**EXERCISE DIRECTIONS**
Which lines come from the start of the records through the line that holds "### Vim/Neovim/Emacs"? Write them out word for word.
RECORDS SHOWN below:
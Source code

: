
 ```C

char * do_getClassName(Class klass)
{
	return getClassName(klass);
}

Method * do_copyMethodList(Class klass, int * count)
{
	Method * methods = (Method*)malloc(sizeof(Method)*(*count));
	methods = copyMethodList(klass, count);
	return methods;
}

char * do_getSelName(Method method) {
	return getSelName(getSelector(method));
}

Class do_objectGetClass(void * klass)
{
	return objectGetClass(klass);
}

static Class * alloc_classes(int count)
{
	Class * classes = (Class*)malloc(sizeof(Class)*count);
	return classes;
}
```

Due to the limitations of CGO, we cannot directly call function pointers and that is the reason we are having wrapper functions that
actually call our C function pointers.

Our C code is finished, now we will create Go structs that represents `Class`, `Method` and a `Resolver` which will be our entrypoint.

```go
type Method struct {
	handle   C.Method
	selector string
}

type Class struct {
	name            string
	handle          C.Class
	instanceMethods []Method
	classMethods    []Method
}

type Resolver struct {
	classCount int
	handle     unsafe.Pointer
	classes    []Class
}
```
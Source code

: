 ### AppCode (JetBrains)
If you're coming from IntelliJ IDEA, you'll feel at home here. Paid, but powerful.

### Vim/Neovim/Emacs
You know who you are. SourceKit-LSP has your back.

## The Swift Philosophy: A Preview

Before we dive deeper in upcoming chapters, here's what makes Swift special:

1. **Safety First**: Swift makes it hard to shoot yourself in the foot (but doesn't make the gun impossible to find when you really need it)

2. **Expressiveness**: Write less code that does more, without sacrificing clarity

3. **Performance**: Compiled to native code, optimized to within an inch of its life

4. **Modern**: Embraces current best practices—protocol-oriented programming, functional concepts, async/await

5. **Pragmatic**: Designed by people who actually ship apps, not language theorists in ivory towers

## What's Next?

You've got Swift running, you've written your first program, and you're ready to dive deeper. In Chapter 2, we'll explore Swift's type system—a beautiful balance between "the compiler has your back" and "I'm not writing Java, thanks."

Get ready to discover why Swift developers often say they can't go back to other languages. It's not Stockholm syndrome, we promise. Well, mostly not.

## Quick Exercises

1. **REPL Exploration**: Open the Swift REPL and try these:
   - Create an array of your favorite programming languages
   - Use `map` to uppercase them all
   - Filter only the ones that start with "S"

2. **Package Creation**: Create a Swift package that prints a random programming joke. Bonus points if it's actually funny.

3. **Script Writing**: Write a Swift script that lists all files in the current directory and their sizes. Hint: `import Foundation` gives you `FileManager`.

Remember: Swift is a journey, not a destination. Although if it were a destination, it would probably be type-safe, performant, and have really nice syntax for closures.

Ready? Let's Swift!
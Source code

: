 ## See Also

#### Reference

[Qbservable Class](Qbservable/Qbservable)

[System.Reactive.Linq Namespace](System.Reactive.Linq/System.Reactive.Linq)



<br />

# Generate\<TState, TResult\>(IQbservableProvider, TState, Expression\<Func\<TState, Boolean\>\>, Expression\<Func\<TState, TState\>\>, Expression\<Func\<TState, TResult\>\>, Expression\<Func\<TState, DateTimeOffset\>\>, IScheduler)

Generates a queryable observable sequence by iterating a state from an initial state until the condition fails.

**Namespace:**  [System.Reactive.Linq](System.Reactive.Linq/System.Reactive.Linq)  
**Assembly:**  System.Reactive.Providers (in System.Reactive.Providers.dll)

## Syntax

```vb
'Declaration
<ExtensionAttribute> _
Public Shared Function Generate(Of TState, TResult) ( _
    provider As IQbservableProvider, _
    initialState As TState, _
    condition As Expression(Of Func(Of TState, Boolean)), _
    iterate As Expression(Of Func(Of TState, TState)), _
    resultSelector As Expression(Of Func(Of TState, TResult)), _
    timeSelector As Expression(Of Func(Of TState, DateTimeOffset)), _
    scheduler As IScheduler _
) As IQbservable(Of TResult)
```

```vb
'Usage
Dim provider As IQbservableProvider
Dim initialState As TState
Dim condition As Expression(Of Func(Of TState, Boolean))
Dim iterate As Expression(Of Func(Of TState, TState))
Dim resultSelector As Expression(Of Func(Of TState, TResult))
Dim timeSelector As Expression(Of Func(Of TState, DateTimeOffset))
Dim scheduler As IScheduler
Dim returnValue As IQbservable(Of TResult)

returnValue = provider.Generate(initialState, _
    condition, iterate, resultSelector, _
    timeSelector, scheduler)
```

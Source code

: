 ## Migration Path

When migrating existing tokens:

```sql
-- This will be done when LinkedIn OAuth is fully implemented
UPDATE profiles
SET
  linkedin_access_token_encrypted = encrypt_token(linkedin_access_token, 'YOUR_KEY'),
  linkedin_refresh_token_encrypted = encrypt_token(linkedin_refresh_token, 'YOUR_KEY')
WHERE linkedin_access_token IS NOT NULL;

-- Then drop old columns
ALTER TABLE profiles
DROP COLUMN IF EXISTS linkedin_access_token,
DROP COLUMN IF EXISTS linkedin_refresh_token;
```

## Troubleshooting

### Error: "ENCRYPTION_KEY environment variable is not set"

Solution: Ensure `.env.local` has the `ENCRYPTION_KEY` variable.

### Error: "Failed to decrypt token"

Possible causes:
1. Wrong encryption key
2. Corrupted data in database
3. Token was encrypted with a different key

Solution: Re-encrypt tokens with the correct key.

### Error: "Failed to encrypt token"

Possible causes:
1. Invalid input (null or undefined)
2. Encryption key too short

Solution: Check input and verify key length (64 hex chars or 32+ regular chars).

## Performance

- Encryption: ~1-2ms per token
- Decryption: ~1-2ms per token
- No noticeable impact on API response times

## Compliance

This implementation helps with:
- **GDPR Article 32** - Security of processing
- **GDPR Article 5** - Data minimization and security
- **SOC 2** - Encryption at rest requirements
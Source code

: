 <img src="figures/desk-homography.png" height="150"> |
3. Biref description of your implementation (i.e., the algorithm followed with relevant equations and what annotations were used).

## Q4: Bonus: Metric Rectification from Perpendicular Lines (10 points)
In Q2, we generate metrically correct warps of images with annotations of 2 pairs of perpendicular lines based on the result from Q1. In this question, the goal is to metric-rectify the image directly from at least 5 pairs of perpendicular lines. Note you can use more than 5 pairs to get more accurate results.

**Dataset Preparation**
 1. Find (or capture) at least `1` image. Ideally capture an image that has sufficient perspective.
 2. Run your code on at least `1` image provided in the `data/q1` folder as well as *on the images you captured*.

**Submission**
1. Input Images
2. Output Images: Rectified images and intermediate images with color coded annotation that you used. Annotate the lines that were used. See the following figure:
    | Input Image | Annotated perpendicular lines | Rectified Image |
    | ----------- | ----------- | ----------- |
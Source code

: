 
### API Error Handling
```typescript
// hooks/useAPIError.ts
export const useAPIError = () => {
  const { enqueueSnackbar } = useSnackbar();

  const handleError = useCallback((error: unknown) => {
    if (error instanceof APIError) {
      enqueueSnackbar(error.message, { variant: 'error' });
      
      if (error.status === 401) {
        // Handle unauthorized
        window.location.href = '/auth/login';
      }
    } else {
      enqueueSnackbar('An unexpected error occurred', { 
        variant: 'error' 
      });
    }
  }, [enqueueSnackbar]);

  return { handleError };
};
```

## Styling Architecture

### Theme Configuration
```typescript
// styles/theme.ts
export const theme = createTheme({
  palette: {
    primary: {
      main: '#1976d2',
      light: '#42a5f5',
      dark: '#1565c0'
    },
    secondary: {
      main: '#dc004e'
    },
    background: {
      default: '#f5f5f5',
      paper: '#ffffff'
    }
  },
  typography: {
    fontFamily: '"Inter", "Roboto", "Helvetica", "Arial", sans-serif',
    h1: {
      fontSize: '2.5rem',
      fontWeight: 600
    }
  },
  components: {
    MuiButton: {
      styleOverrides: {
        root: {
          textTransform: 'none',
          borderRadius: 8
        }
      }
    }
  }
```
End of RECORDS SHOWN.
**YOUR RESPONSE**
Source code

:
 ```C

char * do_getClassName(Class klass)
{
	return getClassName(klass);
}

Method * do_copyMethodList(Class klass, int * count)
{
	Method * methods = (Method*)malloc(sizeof(Method)*(*count));
	methods = copyMethodList(klass, count);
	return methods;
}

char * do_getSelName(Method method) {
	return getSelName(getSelector(method));
}

Class do_objectGetClass(void * klass)
{
	return objectGetClass(klass);
}

static Class * alloc_classes(int count)
{
	Class * classes = (Class*)malloc(sizeof(Class)*count);
	return classes;
}
```

Due to the limitations of CGO, we cannot directly call function pointers and that is the reason we are having wrapper functions that
actually call our C function pointers.

Our C code is finished, now we will create Go structs that represents `Class`, `Method` and a `Resolver` which will be our entrypoint.

```go
type Method struct {
	handle   C.Method
	selector string
}

type Class struct {
	name            string
	handle          C.Class
	instanceMethods []Method
	classMethods    []Method
}

type Resolver struct {
	classCount int
	handle     unsafe.Pointer
	classes    []Class
}
```
Source code

: ### AppCode (JetBrains)
If you're coming from IntelliJ IDEA, you'll feel at home here. Paid, but powerful.

### Vim/Neovim/Emacs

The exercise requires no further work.